WHAT THE EXERCISE ASKS: Transcribe the listing below word for word but skip its images.

+++ DATASET CONTENT

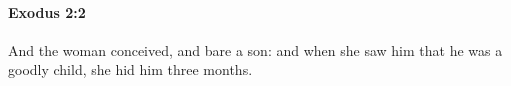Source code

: 
		\paragraph{Exodus 2:2} %
			\label{EXODUS-2-2}

			And the woman conceived, and bare a son: and when she saw him that he was a goodly child, she hid him three months.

++++++

COMPLETED EXERCISE:
Source code

: 
		\paragraph{Exodus 2:2} %
			\label{EXODUS-2-2}

			And the woman conceived, and bare a son: and when she saw him that he was a goodly child, she hid him three months.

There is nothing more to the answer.